((

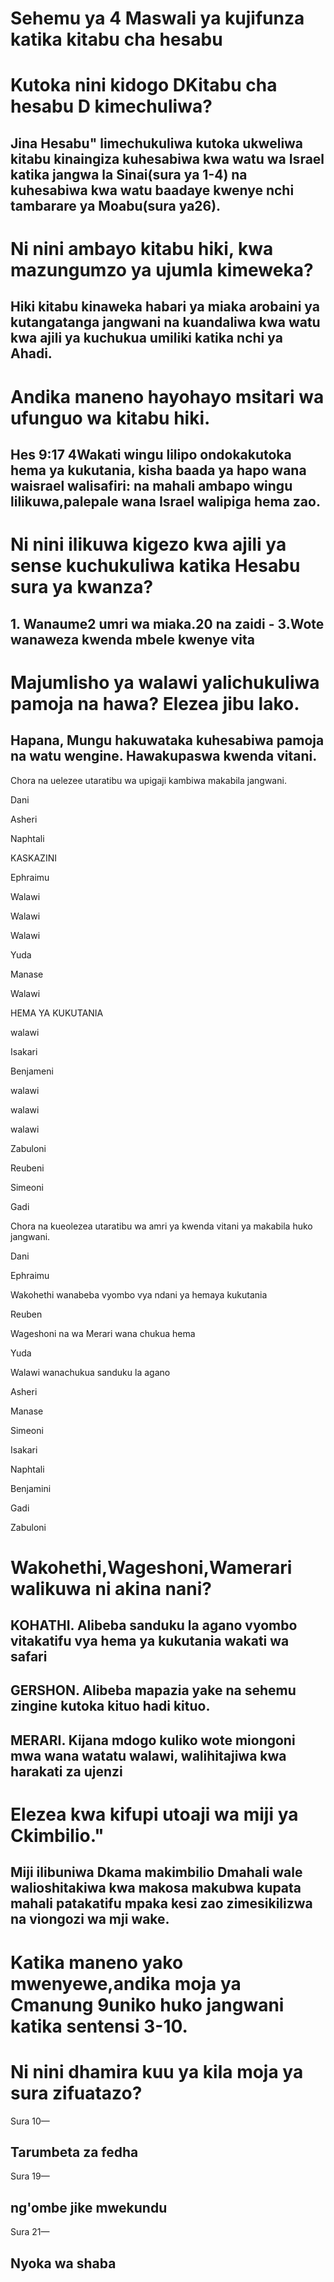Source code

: <h1><span lang='swa'>Sehemu ya 4 Maswali ya kujifunza katika kitabu cha hesabu </span></h1>
<h1><span lang='swa'>Kutoka nini kidogo DKitabu cha hesabu D kimechuliwa? </span></h1>
<h2><span lang='swa'>Jina Hesabu" limechukuliwa kutoka ukweliwa kitabu kinaingiza kuhesabiwa kwa watu wa Israel katika jangwa la Sinai(sura ya 1-4) na kuhesabiwa kwa watu baadaye kwenye nchi tambarare ya Moabu(sura ya26). </span></h2>
<h1><span lang='swa'>Ni nini ambayo kitabu hiki&#44; kwa mazungumzo ya ujumla kimeweka? </span></h1>
<h2><span lang='swa'>Hiki kitabu kinaweka habari ya miaka arobaini ya kutangatanga jangwani na kuandaliwa kwa watu kwa ajili ya kuchukua umiliki katika nchi ya Ahadi. </span></h2>
<h1><span lang='swa'>Andika maneno hayohayo msitari wa ufunguo wa kitabu hiki. </span></h1>
<h2><span lang='swa'>Hes 9:17 4Wakati wingu lilipo ondokakutoka hema ya kukutania&#44; kisha baada ya hapo wana waisrael walisafiri: na mahali ambapo wingu lilikuwa&#44;palepale wana Israel walipiga hema zao. </span></h2>
<h1><span lang='swa'>Ni nini ilikuwa kigezo kwa ajili ya sense kuchukuliwa katika Hesabu sura ya kwanza? </span></h1>
<h2><span lang='swa'>1. Wanaume2 umri wa miaka.20 na zaidi - 3.Wote wanaweza kwenda mbele kwenye vita </span></h2>
<h1><span lang='swa'>Majumlisho ya walawi yalichukuliwa pamoja na hawa? Elezea jibu lako. </span></h1>
<h2><span lang='swa'>Hapana&#44; Mungu hakuwataka kuhesabiwa pamoja na watu wengine. Hawakupaswa kwenda vitani. </span></h2>
<p><span lang='swa'>Chora na uelezee utaratibu wa upigaji kambiwa makabila jangwani. </span></p>
<p><span lang='swa'>Dani </span></p>
<p><span lang='swa'>Asheri </span></p>
<p><span lang='swa'>Naphtali </span></p>
<p><span lang='swa'>KASKAZINI </span></p>
<p><span lang='swa'>Ephraimu </span></p>
<p><span lang='swa'>Walawi </span></p>
<p><span lang='swa'>Walawi </span></p>
<p><span lang='swa'>Walawi </span></p>
<p><span lang='swa'>Yuda </span></p>
<p><span lang='swa'>Manase </span></p>
<p><span lang='swa'>Walawi </span></p>
<p><span lang='swa'>HEMA YA KUKUTANIA </span></p>
<p><span lang='swa'>walawi </span></p>
<p><span lang='swa'>Isakari </span></p>
<p><span lang='swa'>Benjameni </span></p>
<p><span lang='swa'>walawi </span></p>
<p><span lang='swa'>walawi </span></p>
<p><span lang='swa'>walawi </span></p>
<p><span lang='swa'>Zabuloni </span></p>
<p><span lang='swa'>Reubeni </span></p>
<p><span lang='swa'>Simeoni </span></p>
<p><span lang='swa'>Gadi </span></p>
<p><span lang='swa'>Chora na kueolezea utaratibu wa amri ya kwenda vitani ya makabila huko jangwani. </span></p>
<p><span lang='swa'>Dani </span></p>
<p><span lang='swa'>Ephraimu </span></p>
<p><span lang='swa'>Wakohethi wanabeba vyombo vya ndani ya hemaya kukutania </span></p>
<p><span lang='swa'>Reuben </span></p>
<p><span lang='swa'>Wageshoni na wa Merari wana chukua hema </span></p>
<p><span lang='swa'>Yuda </span></p>
<p><span lang='swa'>Walawi wanachukua sanduku la agano </span></p>
<p><span lang='swa'>Asheri </span></p>
<p><span lang='swa'>Manase </span></p>
<p><span lang='swa'>Simeoni </span></p>
<p><span lang='swa'>Isakari </span></p>
<p><span lang='swa'>Naphtali </span></p>
<p><span lang='swa'>Benjamini </span></p>
<p><span lang='swa'>Gadi </span></p>
<p><span lang='swa'>Zabuloni </span></p>
<h1><span lang='swa'>Wakohethi&#44;Wageshoni&#44;Wamerari walikuwa ni akina nani? </span></h1>
<h2><span lang='swa'>KOHATHI. Alibeba sanduku la agano vyombo vitakatifu vya hema ya kukutania wakati wa safari </span></h2>
<h2><span lang='swa'>GERSHON. Alibeba mapazia yake na sehemu zingine kutoka kituo hadi kituo. </span></h2>
<h2><span lang='swa'>MERARI. Kijana mdogo kuliko wote miongoni mwa wana watatu walawi&#44; walihitajiwa kwa harakati za ujenzi </span></h2>
<h1><span lang='swa'>Elezea kwa kifupi utoaji wa miji ya Ckimbilio." </span></h1>
<h2><span lang='swa'>Miji ilibuniwa Dkama makimbilio Dmahali wale walioshitakiwa kwa makosa makubwa kupata mahali patakatifu mpaka kesi zao zimesikilizwa na viongozi wa mji wake. </span></h2>
<h1><span lang='swa'>Katika maneno yako mwenyewe&#44;andika moja ya Cmanung 9uniko huko jangwani katika sentensi 3-10. </span></h1>
<h1><span lang='swa'>Ni nini dhamira kuu ya kila moja ya sura zifuatazo? </span></h1>
<p><span lang='swa'>Sura 10&mdash; </span></p>
<h2><span lang='swa'>Tarumbeta za fedha </span></h2>
<p><span lang='swa'>Sura 19&mdash; </span></p>
<h2><span lang='swa'>ng'ombe jike mwekundu </span></h2>
<p><span lang='swa'>Sura 21&mdash; </span></p>
<h2><span lang='swa'>Nyoka wa shaba </span></h2></div><div id='sec-12'>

))

Please write out all the data word for word, but keep every picture out.

* [Reply to the exercise]:
Source code

: <h1><span lang='swa'>Sehemu ya 4 Maswali ya kujifunza katika kitabu cha hesabu </span></h1>
<h1><span lang='swa'>Kutoka nini kidogo DKitabu cha hesabu D kimechuliwa? </span></h1>
<h2><span lang='swa'>Jina Hesabu" limechukuliwa kutoka ukweliwa kitabu kinaingiza kuhesabiwa kwa watu wa Israel katika jangwa la Sinai(sura ya 1-4) na kuhesabiwa kwa watu baadaye kwenye nchi tambarare ya Moabu(sura ya26). </span></h2>
<h1><span lang='swa'>Ni nini ambayo kitabu hiki&#44; kwa mazungumzo ya ujumla kimeweka? </span></h1>
<h2><span lang='swa'>Hiki kitabu kinaweka habari ya miaka arobaini ya kutangatanga jangwani na kuandaliwa kwa watu kwa ajili ya kuchukua umiliki katika nchi ya Ahadi. </span></h2>
<h1><span lang='swa'>Andika maneno hayohayo msitari wa ufunguo wa kitabu hiki. </span></h1>
<h2><span lang='swa'>Hes 9:17 4Wakati wingu lilipo ondokakutoka hema ya kukutania&#44; kisha baada ya hapo wana waisrael walisafiri: na mahali ambapo wingu lilikuwa&#44;palepale wana Israel walipiga hema zao. </span></h2>
<h1><span lang='swa'>Ni nini ilikuwa kigezo kwa ajili ya sense kuchukuliwa katika Hesabu sura ya kwanza? </span></h1>
<h2><span lang='swa'>1. Wanaume2 umri wa miaka.20 na zaidi - 3.Wote wanaweza kwenda mbele kwenye vita </span></h2>
<h1><span lang='swa'>Majumlisho ya walawi yalichukuliwa pamoja na hawa? Elezea jibu lako. </span></h1>
<h2><span lang='swa'>Hapana&#44; Mungu hakuwataka kuhesabiwa pamoja na watu wengine. Hawakupaswa kwenda vitani. </span></h2>
<p><span lang='swa'>Chora na uelezee utaratibu wa upigaji kambiwa makabila jangwani. </span></p>
<p><span lang='swa'>Dani </span></p>
<p><span lang='swa'>Asheri </span></p>
<p><span lang='swa'>Naphtali </span></p>
<p><span lang='swa'>KASKAZINI </span></p>
<p><span lang='swa'>Ephraimu </span></p>
<p><span lang='swa'>Walawi </span></p>
<p><span lang='swa'>Walawi </span></p>
<p><span lang='swa'>Walawi </span></p>
<p><span lang='swa'>Yuda </span></p>
<p><span lang='swa'>Manase </span></p>
<p><span lang='swa'>Walawi </span></p>
<p><span lang='swa'>HEMA YA KUKUTANIA </span></p>
<p><span lang='swa'>walawi </span></p>
<p><span lang='swa'>Isakari </span></p>
<p><span lang='swa'>Benjameni </span></p>
<p><span lang='swa'>walawi </span></p>
<p><span lang='swa'>walawi </span></p>
<p><span lang='swa'>walawi </span></p>
<p><span lang='swa'>Zabuloni </span></p>
<p><span lang='swa'>Reubeni </span></p>
<p><span lang='swa'>Simeoni </span></p>
<p><span lang='swa'>Gadi </span></p>
<p><span lang='swa'>Chora na kueolezea utaratibu wa amri ya kwenda vitani ya makabila huko jangwani. </span></p>
<p><span lang='swa'>Dani </span></p>
<p><span lang='swa'>Ephraimu </span></p>
<p><span lang='swa'>Wakohethi wanabeba vyombo vya ndani ya hemaya kukutania </span></p>
<p><span lang='swa'>Reuben </span></p>
<p><span lang='swa'>Wageshoni na wa Merari wana chukua hema </span></p>
<p><span lang='swa'>Yuda </span></p>
<p><span lang='swa'>Walawi wanachukua sanduku la agano </span></p>
<p><span lang='swa'>Asheri </span></p>
<p><span lang='swa'>Manase </span></p>
<p><span lang='swa'>Simeoni </span></p>
<p><span lang='swa'>Isakari </span></p>
<p><span lang='swa'>Naphtali </span></p>
<p><span lang='swa'>Benjamini </span></p>
<p><span lang='swa'>Gadi </span></p>
<p><span lang='swa'>Zabuloni </span></p>
<h1><span lang='swa'>Wakohethi&#44;Wageshoni&#44;Wamerari walikuwa ni akina nani? </span></h1>
<h2><span lang='swa'>KOHATHI. Alibeba sanduku la agano vyombo vitakatifu vya hema ya kukutania wakati wa safari </span></h2>
<h2><span lang='swa'>GERSHON. Alibeba mapazia yake na sehemu zingine kutoka kituo hadi kituo. </span></h2>
<h2><span lang='swa'>MERARI. Kijana mdogo kuliko wote miongoni mwa wana watatu walawi&#44; walihitajiwa kwa harakati za ujenzi </span></h2>
<h1><span lang='swa'>Elezea kwa kifupi utoaji wa miji ya Ckimbilio." </span></h1>
<h2><span lang='swa'>Miji ilibuniwa Dkama makimbilio Dmahali wale walioshitakiwa kwa makosa makubwa kupata mahali patakatifu mpaka kesi zao zimesikilizwa na viongozi wa mji wake. </span></h2>
<h1><span lang='swa'>Katika maneno yako mwenyewe&#44;andika moja ya Cmanung 9uniko huko jangwani katika sentensi 3-10. </span></h1>
<h1><span lang='swa'>Ni nini dhamira kuu ya kila moja ya sura zifuatazo? </span></h1>
<p><span lang='swa'>Sura 10&mdash; </span></p>
<h2><span lang='swa'>Tarumbeta za fedha </span></h2>
<p><span lang='swa'>Sura 19&mdash; </span></p>
<h2><span lang='swa'>ng'ombe jike mwekundu </span></h2>
<p><span lang='swa'>Sura 21&mdash; </span></p>
<h2><span lang='swa'>Nyoka wa shaba </span></h2></div><div id='sec-12'>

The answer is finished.